**Task details:**
For each line of the material, write out an exact copy.

::: Working data :::

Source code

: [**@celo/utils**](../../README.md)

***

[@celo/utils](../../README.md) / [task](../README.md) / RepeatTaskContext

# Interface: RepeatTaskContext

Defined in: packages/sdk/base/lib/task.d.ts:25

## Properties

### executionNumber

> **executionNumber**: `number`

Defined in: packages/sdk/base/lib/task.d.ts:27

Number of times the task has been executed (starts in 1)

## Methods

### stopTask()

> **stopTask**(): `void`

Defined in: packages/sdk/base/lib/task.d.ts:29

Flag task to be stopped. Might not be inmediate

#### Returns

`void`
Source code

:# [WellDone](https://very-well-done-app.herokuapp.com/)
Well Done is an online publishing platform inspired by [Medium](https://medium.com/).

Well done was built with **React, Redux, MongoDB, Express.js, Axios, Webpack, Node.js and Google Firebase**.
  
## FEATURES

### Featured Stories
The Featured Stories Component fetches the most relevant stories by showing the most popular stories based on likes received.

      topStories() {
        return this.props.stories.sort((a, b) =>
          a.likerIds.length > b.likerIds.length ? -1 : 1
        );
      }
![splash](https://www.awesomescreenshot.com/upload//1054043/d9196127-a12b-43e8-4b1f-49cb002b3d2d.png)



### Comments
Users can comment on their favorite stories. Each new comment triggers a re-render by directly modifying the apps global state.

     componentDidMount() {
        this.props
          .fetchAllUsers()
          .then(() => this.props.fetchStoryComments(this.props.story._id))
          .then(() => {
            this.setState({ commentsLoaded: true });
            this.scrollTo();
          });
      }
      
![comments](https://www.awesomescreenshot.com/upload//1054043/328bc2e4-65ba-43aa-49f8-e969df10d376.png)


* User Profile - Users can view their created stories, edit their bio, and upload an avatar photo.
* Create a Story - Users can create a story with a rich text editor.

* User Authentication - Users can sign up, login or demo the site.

:::

**Task answer:**
Source code

: [**@celo/utils**](../../README.md)

***

[@celo/utils](../../README.md) / [task](../README.md) / RepeatTaskContext

# Interface: RepeatTaskContext

Defined in: packages/sdk/base/lib/task.d.ts:25

## Properties

### executionNumber

> **executionNumber**: `number`

Defined in: packages/sdk/base/lib/task.d.ts:27

Number of times the task has been executed (starts in 1)

## Methods

### stopTask()

> **stopTask**(): `void`

Defined in: packages/sdk/base/lib/task.d.ts:29

Flag task to be stopped. Might not be inmediate

#### Returns

`void`
Source code

:# [WellDone](https://very-well-done-app.herokuapp.com/)
Well Done is an online publishing platform inspired by [Medium](https://medium.com/).

Well done was built with **React, Redux, MongoDB, Express.js, Axios, Webpack, Node.js and Google Firebase**.
  
## FEATURES

### Featured Stories
The Featured Stories Component fetches the most relevant stories by showing the most popular stories based on likes received.

      topStories() {
        return this.props.stories.sort((a, b) =>
          a.likerIds.length > b.likerIds.length ? -1 : 1
        );
      }
![splash](https://www.awesomescreenshot.com/upload//1054043/d9196127-a12b-43e8-4b1f-49cb002b3d2d.png)



### Comments
Users can comment on their favorite stories. Each new comment triggers a re-render by directly modifying the apps global state.

     componentDidMount() {
        this.props
          .fetchAllUsers()
          .then(() => this.props.fetchStoryComments(this.props.story._id))
          .then(() => {
            this.setState({ commentsLoaded: true });
            this.scrollTo();
          });
      }
      
![comments](https://www.awesomescreenshot.com/upload//1054043/328bc2e4-65ba-43aa-49f8-e969df10d376.png)


* User Profile - Users can view their created stories, edit their bio, and upload an avatar photo.
* Create a Story - Users can create a story with a rich text editor.

* User Authentication - Users can sign up, login or demo the site.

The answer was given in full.